SOURCE DATA>
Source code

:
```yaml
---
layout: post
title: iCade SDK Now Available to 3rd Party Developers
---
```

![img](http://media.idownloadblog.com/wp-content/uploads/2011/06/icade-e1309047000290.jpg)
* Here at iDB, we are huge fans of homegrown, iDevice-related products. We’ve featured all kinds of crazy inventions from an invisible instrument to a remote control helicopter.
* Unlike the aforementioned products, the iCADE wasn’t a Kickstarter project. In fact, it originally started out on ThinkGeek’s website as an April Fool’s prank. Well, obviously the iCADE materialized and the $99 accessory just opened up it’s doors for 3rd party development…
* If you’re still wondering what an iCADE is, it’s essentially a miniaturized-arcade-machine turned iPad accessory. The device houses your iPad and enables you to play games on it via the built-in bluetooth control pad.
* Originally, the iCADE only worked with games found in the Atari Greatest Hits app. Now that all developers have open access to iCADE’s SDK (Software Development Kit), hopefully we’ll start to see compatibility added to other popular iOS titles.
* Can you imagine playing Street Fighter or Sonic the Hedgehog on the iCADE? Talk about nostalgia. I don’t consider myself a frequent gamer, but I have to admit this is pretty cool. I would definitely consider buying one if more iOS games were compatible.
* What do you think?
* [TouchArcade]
---
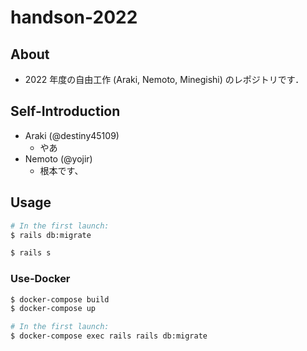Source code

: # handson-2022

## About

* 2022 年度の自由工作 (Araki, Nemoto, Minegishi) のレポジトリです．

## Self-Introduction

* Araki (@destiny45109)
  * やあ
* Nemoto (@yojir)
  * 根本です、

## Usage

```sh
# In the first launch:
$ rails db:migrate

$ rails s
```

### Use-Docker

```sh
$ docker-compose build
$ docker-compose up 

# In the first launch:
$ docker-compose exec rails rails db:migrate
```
==
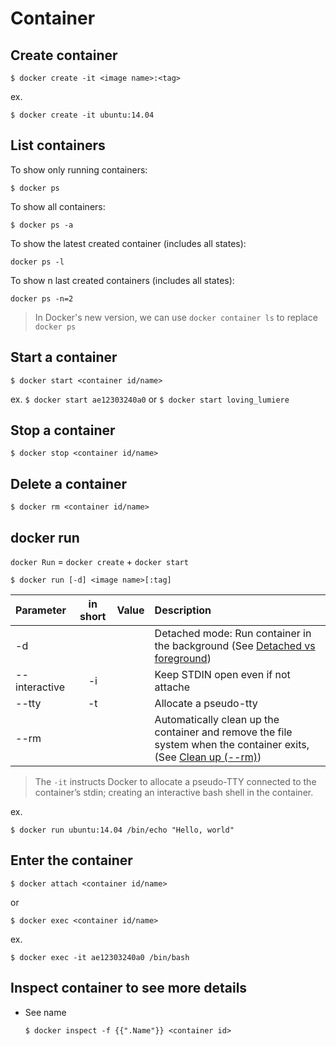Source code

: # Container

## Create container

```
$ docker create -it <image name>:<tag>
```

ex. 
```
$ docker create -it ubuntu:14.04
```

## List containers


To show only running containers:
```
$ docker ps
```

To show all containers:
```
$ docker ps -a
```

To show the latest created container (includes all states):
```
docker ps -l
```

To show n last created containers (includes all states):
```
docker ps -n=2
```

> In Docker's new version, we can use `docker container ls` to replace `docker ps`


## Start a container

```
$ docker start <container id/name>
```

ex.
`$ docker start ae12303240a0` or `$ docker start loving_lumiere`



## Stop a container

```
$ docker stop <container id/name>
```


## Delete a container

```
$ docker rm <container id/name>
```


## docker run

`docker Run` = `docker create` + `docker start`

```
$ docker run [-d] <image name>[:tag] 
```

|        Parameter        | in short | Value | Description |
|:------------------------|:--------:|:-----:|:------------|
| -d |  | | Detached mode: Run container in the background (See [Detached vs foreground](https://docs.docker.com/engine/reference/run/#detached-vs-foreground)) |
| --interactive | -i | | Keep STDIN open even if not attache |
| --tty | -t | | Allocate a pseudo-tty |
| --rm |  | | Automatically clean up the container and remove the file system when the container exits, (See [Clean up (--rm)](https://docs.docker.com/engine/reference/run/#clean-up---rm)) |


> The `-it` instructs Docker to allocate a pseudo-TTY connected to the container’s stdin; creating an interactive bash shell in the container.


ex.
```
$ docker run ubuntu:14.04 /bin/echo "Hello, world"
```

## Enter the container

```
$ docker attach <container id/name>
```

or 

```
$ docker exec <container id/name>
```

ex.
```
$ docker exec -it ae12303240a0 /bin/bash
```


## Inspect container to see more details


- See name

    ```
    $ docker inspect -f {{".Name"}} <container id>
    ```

TASK STATEMENT>
For each line above that contains "pseudo", add one to a count, then state only the final number.

SOLVED EXERCISE>
2